No matter what desire an AGI has, we can be concerned that it will accidentally do things that contravene that desire. See Section 11.2 here for why I see that as basically a relatively minor problem, compared to the problem of installing good desires.
If the AGI has an explicit desire to be non-deceptive, and that desire somehow drifts / transmutes into a desire to be (something different), then I would describe that situation as “Oops, we failed in our attempt to make an AGI that has an explicit desire to be non-deceptive.” I don’t think it’s true that such drifts are inevitable. After all, for example, an explicit desire to be non-deceptive would also flow into a meta-desire for that desire to persist and continue pointing to the same real-world thing-cluster. See also the first FAQ item here.
Also, I think a lot of the things you’re pointing to can be described as “it’s unclear how to send rewards or whatever in practice such that we definitely wind up with an AGI that explicitly desires to be non-deceptive”. If so, yup! I didn’t mean to imply otherwise. I was just discussing the scenario where we do manage to find some way to do that.
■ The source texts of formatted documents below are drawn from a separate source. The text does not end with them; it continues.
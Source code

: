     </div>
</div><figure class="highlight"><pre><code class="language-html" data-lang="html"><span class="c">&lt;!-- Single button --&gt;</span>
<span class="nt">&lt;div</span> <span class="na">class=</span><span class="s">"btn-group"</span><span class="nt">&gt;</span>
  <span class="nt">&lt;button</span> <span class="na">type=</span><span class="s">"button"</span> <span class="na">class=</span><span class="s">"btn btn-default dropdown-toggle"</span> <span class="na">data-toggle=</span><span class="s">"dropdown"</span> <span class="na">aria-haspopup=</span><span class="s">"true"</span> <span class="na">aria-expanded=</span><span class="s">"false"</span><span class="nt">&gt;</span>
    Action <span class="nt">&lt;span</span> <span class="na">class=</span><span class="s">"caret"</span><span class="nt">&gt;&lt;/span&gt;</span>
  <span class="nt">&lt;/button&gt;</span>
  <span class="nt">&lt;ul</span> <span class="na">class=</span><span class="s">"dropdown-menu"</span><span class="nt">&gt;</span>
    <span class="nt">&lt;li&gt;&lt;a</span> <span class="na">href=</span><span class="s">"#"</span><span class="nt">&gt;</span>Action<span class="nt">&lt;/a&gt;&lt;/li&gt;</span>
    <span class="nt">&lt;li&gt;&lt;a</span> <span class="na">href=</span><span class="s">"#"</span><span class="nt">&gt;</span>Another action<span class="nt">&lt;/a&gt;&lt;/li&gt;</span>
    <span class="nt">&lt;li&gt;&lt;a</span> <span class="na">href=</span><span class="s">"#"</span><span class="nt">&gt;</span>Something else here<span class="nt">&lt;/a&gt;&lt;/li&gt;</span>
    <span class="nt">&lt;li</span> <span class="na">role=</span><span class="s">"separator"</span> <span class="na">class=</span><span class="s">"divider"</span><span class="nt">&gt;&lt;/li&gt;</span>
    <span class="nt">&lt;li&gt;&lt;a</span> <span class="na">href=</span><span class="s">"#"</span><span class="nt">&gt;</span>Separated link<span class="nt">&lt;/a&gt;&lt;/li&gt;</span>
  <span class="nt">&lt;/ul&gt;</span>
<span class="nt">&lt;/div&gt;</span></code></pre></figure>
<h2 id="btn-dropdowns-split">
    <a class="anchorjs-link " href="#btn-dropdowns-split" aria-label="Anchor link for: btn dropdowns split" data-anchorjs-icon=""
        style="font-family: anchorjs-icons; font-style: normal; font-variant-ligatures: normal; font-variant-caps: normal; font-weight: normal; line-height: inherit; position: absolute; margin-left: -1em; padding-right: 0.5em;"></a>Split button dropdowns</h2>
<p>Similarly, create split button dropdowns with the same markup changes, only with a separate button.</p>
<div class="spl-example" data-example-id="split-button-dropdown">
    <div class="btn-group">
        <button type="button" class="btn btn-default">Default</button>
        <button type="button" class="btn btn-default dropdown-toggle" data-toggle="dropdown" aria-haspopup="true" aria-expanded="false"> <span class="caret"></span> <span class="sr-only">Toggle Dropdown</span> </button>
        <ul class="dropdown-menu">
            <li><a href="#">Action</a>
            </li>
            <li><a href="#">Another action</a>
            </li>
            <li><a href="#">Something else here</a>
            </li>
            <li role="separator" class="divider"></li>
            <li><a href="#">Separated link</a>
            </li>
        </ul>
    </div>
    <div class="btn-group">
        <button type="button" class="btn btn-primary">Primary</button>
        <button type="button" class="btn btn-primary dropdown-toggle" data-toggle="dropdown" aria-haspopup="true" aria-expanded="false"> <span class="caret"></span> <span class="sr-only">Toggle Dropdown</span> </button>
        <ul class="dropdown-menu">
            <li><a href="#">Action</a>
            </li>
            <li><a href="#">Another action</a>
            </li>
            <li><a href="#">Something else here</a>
I agree that if we solve the alignment problem then we can rely on knowing that the coherent version of the value we call non-deception would be propagated as one of the AGI’s permanent values. That single value is probably not enough and we don’t know what the coherent version of “non-deception” actually grounds out to in reality.
I had originally continued the story to flesh out what happens to the reflectively non-deceptive/integriry and helpful desires. The AGI searches for simplifying/unifying concepts and ends up finding XYZ which seems to be equivalent to the unified value representing the nominal helpfulness and non-deception values, and since it was instructed to be non-deceptive and helpful, integrity requires it to become XYZ and its meta-desire is to helpfully turn everything into XYZ which happens to be embodied sufficiently well in some small molecule that it can tile the universe with. This is because the training/rules/whatever that aligned the AGI with the concepts we identified as “helpful and non-deceptive” was not complex enough to capture our full values and so it can be satisfied by something else (XYZ-ness). Integrity drives the AGI to inform humanity of the coming XYZ-transition and then follow through
We need a process (probably CEV-like) to accurately identify our full values otherwise the unidentified values will get optimized out of the universe and what is left is liable to have trivial physical instantiations. Maybe you were covering the rest of our values in the “blah blah” case and I simply didn’t take that to be exhaustive.